* **EXERCISE**
From start to end of the material below, restate each line exactly.

* **ENTRIES SUPPLIED**
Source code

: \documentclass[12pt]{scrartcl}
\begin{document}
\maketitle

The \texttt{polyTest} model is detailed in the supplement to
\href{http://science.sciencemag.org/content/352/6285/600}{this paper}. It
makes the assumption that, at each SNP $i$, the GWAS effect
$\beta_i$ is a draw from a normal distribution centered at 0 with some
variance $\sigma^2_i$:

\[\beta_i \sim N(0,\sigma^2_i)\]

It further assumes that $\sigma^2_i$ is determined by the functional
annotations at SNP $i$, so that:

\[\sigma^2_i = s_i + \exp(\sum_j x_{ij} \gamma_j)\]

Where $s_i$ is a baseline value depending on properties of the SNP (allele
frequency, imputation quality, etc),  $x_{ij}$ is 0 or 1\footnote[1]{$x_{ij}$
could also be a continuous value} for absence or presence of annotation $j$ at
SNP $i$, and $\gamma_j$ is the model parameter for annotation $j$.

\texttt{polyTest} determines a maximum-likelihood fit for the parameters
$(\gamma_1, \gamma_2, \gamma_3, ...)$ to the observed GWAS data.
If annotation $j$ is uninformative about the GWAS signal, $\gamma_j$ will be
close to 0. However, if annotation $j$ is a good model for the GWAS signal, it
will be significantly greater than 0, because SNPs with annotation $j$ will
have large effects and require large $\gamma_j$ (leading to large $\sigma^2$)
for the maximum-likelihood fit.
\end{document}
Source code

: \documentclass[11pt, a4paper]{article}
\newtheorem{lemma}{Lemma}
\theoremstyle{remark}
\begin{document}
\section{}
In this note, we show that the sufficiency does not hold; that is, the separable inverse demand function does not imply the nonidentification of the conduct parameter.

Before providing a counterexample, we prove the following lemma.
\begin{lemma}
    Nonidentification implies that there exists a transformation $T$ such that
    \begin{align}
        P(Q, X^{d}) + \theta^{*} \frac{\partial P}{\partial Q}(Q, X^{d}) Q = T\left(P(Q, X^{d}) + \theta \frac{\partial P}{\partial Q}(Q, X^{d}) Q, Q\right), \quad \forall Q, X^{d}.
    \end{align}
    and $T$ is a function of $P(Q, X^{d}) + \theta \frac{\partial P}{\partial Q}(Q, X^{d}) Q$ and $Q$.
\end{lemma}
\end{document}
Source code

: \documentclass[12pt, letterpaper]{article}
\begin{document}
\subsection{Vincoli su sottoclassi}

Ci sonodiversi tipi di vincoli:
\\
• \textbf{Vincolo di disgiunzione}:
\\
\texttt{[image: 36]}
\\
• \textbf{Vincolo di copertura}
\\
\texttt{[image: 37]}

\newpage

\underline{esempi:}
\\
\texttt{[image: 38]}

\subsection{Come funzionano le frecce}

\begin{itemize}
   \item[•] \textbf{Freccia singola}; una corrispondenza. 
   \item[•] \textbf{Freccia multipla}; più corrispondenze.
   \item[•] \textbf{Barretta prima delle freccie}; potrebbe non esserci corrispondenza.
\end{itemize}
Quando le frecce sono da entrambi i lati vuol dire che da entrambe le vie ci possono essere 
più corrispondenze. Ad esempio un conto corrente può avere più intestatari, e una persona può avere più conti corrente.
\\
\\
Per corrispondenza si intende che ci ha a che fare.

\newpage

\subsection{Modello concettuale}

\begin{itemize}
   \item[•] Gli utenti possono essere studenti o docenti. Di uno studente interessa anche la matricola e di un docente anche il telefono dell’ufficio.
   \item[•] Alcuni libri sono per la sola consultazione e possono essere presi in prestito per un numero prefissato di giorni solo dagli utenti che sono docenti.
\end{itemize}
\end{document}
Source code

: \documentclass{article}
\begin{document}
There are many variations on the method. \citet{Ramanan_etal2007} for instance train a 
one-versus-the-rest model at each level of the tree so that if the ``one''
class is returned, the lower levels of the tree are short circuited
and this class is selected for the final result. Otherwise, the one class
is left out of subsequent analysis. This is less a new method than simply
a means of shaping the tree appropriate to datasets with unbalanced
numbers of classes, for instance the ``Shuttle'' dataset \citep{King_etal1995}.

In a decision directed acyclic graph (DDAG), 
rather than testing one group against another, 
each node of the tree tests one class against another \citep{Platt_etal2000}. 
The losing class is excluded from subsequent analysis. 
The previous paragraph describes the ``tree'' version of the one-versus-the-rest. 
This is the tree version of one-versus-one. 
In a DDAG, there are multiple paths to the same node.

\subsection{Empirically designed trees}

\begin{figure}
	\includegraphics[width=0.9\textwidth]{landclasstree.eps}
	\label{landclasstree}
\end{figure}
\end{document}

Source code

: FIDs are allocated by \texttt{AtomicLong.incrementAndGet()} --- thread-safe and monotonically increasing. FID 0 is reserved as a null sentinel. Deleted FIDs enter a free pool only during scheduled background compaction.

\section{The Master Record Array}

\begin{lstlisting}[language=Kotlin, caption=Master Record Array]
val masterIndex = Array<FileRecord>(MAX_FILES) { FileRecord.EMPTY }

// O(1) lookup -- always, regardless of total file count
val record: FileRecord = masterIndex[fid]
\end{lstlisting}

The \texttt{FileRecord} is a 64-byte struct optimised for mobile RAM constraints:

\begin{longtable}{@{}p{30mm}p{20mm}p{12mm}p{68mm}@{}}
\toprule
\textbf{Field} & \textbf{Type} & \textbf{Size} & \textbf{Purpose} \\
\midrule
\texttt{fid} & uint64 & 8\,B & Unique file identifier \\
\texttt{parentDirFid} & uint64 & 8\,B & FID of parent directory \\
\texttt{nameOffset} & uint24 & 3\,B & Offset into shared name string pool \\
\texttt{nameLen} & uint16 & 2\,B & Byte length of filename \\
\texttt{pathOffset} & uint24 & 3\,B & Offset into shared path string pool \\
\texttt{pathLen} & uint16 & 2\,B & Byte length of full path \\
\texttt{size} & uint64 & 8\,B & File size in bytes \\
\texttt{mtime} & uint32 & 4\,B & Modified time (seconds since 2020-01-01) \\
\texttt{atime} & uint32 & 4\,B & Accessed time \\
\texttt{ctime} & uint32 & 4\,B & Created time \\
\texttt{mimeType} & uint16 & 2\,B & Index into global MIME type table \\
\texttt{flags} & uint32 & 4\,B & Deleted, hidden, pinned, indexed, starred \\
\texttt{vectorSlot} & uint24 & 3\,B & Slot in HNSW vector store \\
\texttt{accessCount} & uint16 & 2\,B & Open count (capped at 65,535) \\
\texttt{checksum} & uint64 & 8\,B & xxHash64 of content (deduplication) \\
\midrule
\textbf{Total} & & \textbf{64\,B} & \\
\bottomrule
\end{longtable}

* **RESPONSE TO THE EXERCISE**
Source code

: \documentclass[12pt]{scrartcl}
\begin{document}
\maketitle

The \texttt{polyTest} model is detailed in the supplement to
\href{http://science.sciencemag.org/content/352/6285/600}{this paper}. It
makes the assumption that, at each SNP $i$, the GWAS effect
$\beta_i$ is a draw from a normal distribution centered at 0 with some
variance $\sigma^2_i$:

\[\beta_i \sim N(0,\sigma^2_i)\]

It further assumes that $\sigma^2_i$ is determined by the functional
annotations at SNP $i$, so that:

\[\sigma^2_i = s_i + \exp(\sum_j x_{ij} \gamma_j)\]

Where $s_i$ is a baseline value depending on properties of the SNP (allele
frequency, imputation quality, etc),  $x_{ij}$ is 0 or 1\footnote[1]{$x_{ij}$
could also be a continuous value} for absence or presence of annotation $j$ at
SNP $i$, and $\gamma_j$ is the model parameter for annotation $j$.

\texttt{polyTest} determines a maximum-likelihood fit for the parameters
$(\gamma_1, \gamma_2, \gamma_3, ...)$ to the observed GWAS data.
If annotation $j$ is uninformative about the GWAS signal, $\gamma_j$ will be
close to 0. However, if annotation $j$ is a good model for the GWAS signal, it
will be significantly greater than 0, because SNPs with annotation $j$ will
have large effects and require large $\gamma_j$ (leading to large $\sigma^2$)
for the maximum-likelihood fit.
\end{document}
Source code

: \documentclass[11pt, a4paper]{article}
\newtheorem{lemma}{Lemma}
\theoremstyle{remark}
\begin{document}
\section{}
In this note, we show that the sufficiency does not hold; that is, the separable inverse demand function does not imply the nonidentification of the conduct parameter.

Before providing a counterexample, we prove the following lemma.
\begin{lemma}
    Nonidentification implies that there exists a transformation $T$ such that
    \begin{align}
        P(Q, X^{d}) + \theta^{*} \frac{\partial P}{\partial Q}(Q, X^{d}) Q = T\left(P(Q, X^{d}) + \theta \frac{\partial P}{\partial Q}(Q, X^{d}) Q, Q\right), \quad \forall Q, X^{d}.
    \end{align}
    and $T$ is a function of $P(Q, X^{d}) + \theta \frac{\partial P}{\partial Q}(Q, X^{d}) Q$ and $Q$.
\end{lemma}
\end{document}
Source code

: \documentclass[12pt, letterpaper]{article}
\begin{document}
\subsection{Vincoli su sottoclassi}

Ci sonodiversi tipi di vincoli:
\\
• \textbf{Vincolo di disgiunzione}:
\\
\texttt{[image: 36]}
\\
• \textbf{Vincolo di copertura}
\\
\texttt{[image: 37]}

\newpage

\underline{esempi:}
\\
\texttt{[image: 38]}

\subsection{Come funzionano le frecce}

\begin{itemize}
   \item[•] \textbf{Freccia singola}; una corrispondenza. 
   \item[•] \textbf{Freccia multipla}; più corrispondenze.
   \item[•] \textbf{Barretta prima delle freccie}; potrebbe non esserci corrispondenza.
\end{itemize}
Quando le frecce sono da entrambi i lati vuol dire che da entrambe le vie ci possono essere 
più corrispondenze. Ad esempio un conto corrente può avere più intestatari, e una persona può avere più conti corrente.
\\
\\
Per corrispondenza si intende che ci ha a che fare.

\newpage

\subsection{Modello concettuale}

\begin{itemize}
   \item[•] Gli utenti possono essere studenti o docenti. Di uno studente interessa anche la matricola e di un docente anche il telefono dell’ufficio.
   \item[•] Alcuni libri sono per la sola consultazione e possono essere presi in prestito per un numero prefissato di giorni solo dagli utenti che sono docenti.
\end{itemize}
\end{document}
Source code

: \documentclass{article}
\begin{document}
There are many variations on the method. \citet{Ramanan_etal2007} for instance train a 
one-versus-the-rest model at each level of the tree so that if the ``one''
class is returned, the lower levels of the tree are short circuited
and this class is selected for the final result. Otherwise, the one class
is left out of subsequent analysis. This is less a new method than simply
a means of shaping the tree appropriate to datasets with unbalanced
numbers of classes, for instance the ``Shuttle'' dataset \citep{King_etal1995}.

In a decision directed acyclic graph (DDAG), 
rather than testing one group against another, 
each node of the tree tests one class against another \citep{Platt_etal2000}. 
The losing class is excluded from subsequent analysis. 
The previous paragraph describes the ``tree'' version of the one-versus-the-rest. 
This is the tree version of one-versus-one. 
In a DDAG, there are multiple paths to the same node.

\subsection{Empirically designed trees}

\begin{figure}
	\includegraphics[width=0.9\textwidth]{landclasstree.eps}
	\label{landclasstree}
\end{figure}
\end{document}

Source code

: FIDs are allocated by \texttt{AtomicLong.incrementAndGet()} --- thread-safe and monotonically increasing. FID 0 is reserved as a null sentinel. Deleted FIDs enter a free pool only during scheduled background compaction.

\section{The Master Record Array}

\begin{lstlisting}[language=Kotlin, caption=Master Record Array]
val masterIndex = Array<FileRecord>(MAX_FILES) { FileRecord.EMPTY }

// O(1) lookup -- always, regardless of total file count
val record: FileRecord = masterIndex[fid]
\end{lstlisting}

The \texttt{FileRecord} is a 64-byte struct optimised for mobile RAM constraints:

\begin{longtable}{@{}p{30mm}p{20mm}p{12mm}p{68mm}@{}}
\toprule
\textbf{Field} & \textbf{Type} & \textbf{Size} & \textbf{Purpose} \\
\midrule
\texttt{fid} & uint64 & 8\,B & Unique file identifier \\
\texttt{parentDirFid} & uint64 & 8\,B & FID of parent directory \\
\texttt{nameOffset} & uint24 & 3\,B & Offset into shared name string pool \\
\texttt{nameLen} & uint16 & 2\,B & Byte length of filename \\
\texttt{pathOffset} & uint24 & 3\,B & Offset into shared path string pool \\
\texttt{pathLen} & uint16 & 2\,B & Byte length of full path \\
\texttt{size} & uint64 & 8\,B & File size in bytes \\
\texttt{mtime} & uint32 & 4\,B & Modified time (seconds since 2020-01-01) \\
\texttt{atime} & uint32 & 4\,B & Accessed time \\
\texttt{ctime} & uint32 & 4\,B & Created time \\
\texttt{mimeType} & uint16 & 2\,B & Index into global MIME type table \\
\texttt{flags} & uint32 & 4\,B & Deleted, hidden, pinned, indexed, starred \\
\texttt{vectorSlot} & uint24 & 3\,B & Slot in HNSW vector store \\
\texttt{accessCount} & uint16 & 2\,B & Open count (capped at 65,535) \\
\texttt{checksum} & uint64 & 8\,B & xxHash64 of content (deduplication) \\
\midrule
\textbf{Total} & & \textbf{64\,B} & \\
\bottomrule
\end{longtable}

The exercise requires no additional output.